One of the most common questions I’ve gotten in the 15 years of working with clients with Foundation Issues is the following:

What is the best way to properly repair my foundation? We believe the question should be, “what are the things that can be done to make my foundation repairs as permanent as possible?”.

We have found 2 things that can extend the ability of a foundation repair to last.

  1. Depth is the main key.
  2. Increase the safety factor for the repair system.

1). Depth is the key.

We hear people say that we are installing the piles into the bedrock soils. In the Jackson MS area, there is no bedrock. We are on clays that extend from 125’ depth and greater. What we have found in being in business for 50 years is that you have to install the piles into the un-weathered yazoo clay (blue clay). It is called that because clay at that depth has never had water intrusion. Oxygen reacts with the clay so the clay is a baby blue color.

If you install your piles into this soil layer, the piles are more permanent and are properly supported on a soil that is less likely to shift/ move with the changes in the moisture content of the soils under your foundation.

If this is the case, then which pile system can we use to reach the necessary depth to underpin, lift and support my foundation?

  1. Hydraulically Pressed Cylinder Piles (Push Piers)

Image result for nail clip art Hydraulically pressed cylinder piles use the weight of the structure to “push” the cylinders downward.

Pressed cylinders use skin friction along the exterior of the pile to resist movement, similar to a nail. Once the skin friction is greater than the weight of the structure, the residence begins to lift. Depending on the weight of the structure (1 story or 2 story) and conditions of the soils (wet or dry), the depth that this is achieved varies. To be most effective, the pressed cylinders should be pushed to “refusal”.

Using the comparison of a hammer and nail. The hammer is the weight of your house and the nail is the concrete cylinder. The heavier your structure the deeper the piles are installed and if the soils are wetter this decreases the skin friction that allows the piles to be installed to a greater depth.

The concern we have with this system is you cannot control the moisture of the soils and weight of the residence. This can affect the pile depth, and if the piles are not deep enough, the residence could shift when something changes (extreme wet season, drought, change in weight of residence, etc.)

  1. Helical Pier System

Image result for nail & screw clip art Helical piles resemble a wood screw in that it uses hydraulic drive heads on equipment capable of producing high torque forces to advance the pile into the ground.
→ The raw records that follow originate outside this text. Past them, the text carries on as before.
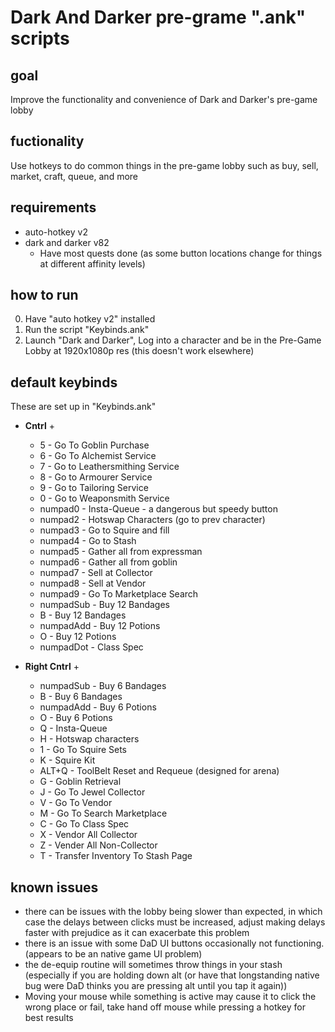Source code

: # Dark And Darker pre-grame ".ank" scripts

## goal

  Improve the functionality and convenience of Dark and Darker's pre-game lobby

## fuctionality

  Use hotkeys to do common things in the pre-game lobby such as buy, sell, market, craft, queue, and more

## requirements

  - auto-hotkey v2
  - dark and darker v82
    - Have most quests done (as some button locations change for things at different affinity levels)

## how to run

  0. Have "auto hotkey v2" installed
  1. Run the script "Keybinds.ank"
  2. Launch "Dark and Darker", Log into a character and be in the Pre-Game Lobby at 1920x1080p res (this doesn't work elsewhere)

## default keybinds

  These are set up in "Keybinds.ank"
  
  - **Cntrl** +
    - 5 - Go To Goblin Purchase
    - 6 - Go To Alchemist Service
    - 7 - Go to Leathersmithing Service
    - 8 - Go to Armourer Service
    - 9 - Go to Tailoring Service
    - 0 - Go to Weaponsmith Service
    - numpad0 - Insta-Queue - a dangerous but speedy button
    - numpad2 - Hotswap Characters (go to prev character)
    - numpad3 - Go to Squire and fill
    - numpad4 - Go to Stash
    - numpad5 - Gather all from expressman
    - numpad6 - Gather all from goblin
    - numpad7 - Sell at Collector
    - numpad8 - Sell at Vendor
    - numpad9 - Go To Marketplace Search
    - numpadSub - Buy 12 Bandages
    - B - Buy 12 Bandages
    - numpadAdd - Buy 12 Potions
    - O - Buy 12 Potions
    - numpadDot - Class Spec

  - **Right Cntrl** + 
    - numpadSub - Buy 6 Bandages
    - B - Buy 6 Bandages
    - numpadAdd - Buy 6 Potions
    - O - Buy 6 Potions
    - Q - Insta-Queue
    - H - Hotswap characters
    - 1 - Go To Squire Sets
    - K - Squire Kit
    - ALT+Q - ToolBelt Reset and Requeue (designed for arena)
    - G - Goblin Retrieval
    - J - Go To Jewel Collector
    - V - Go To Vendor
    - M - Go To Search Marketplace
    - C - Go To Class Spec
    - X - Vendor All Collector
    - Z - Vender All Non-Collector
    - T - Transfer Inventory To Stash Page

## known issues

  - there can be issues with the lobby being slower than expected, in which case the delays between clicks must be increased, adjust making delays faster with prejudice as it can exacerbate this problem
  - there is an issue with some DaD UI buttons occasionally not functioning. (appears to be an native game UI problem)
  - the de-equip routine will sometimes throw things in your stash (especially if you are holding down alt (or have that longstanding native bug were DaD thinks you are pressing alt until you tap it again))
  - Moving your mouse while something is active may cause it to click the wrong place or fail, take hand off mouse while pressing a hotkey for best results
The piles are constructed in 5’ to 7’ section that connect together to allow the piles to be installed to the desired capacity and depth before a bracket is used to connect the pile to the foundation and the structure is lifted. When properly installed, the helical pile functions like a screw.

The advantage of a screw pile is that it does not need the weight of anything besides the equipment to be heavy enough to resist the torque of installing the pile. With the proper equipment and materials capacity of helical piles can reach an ultimate capacity of 250 kips (250,000 lbs). The other advantage is that the configuration can be adjusted to achieve the necessary depth and capacity of the piles.

We recommend a minimum tip depth of 28’ for the Jackson MS Area and maybe more depending on the capacity of the pile that you are installing.

2) Increase the safety factor

This is done when the residence is lifted and you create a void under the foundation. The foundation is now supported solely on the foundation system only. We have found that if you fill that area with a soil cement or polyurethane foam, it will bring the foundation back in contact with the soils and thus increases the safety factor, decreasing the chance for a call back on repairs.

Filling this void also prevents water from getting under the foundation and creating the same issues, or issues in other areas of the residence.

In working in the Jackson area since 1968, we have found that a deep foundation system to a minimum depth of 28’ and filling the voids after a lift to place the foundation back in contact with the soils, decreases the chance of a call back on our foundation system to less than a 1% chance.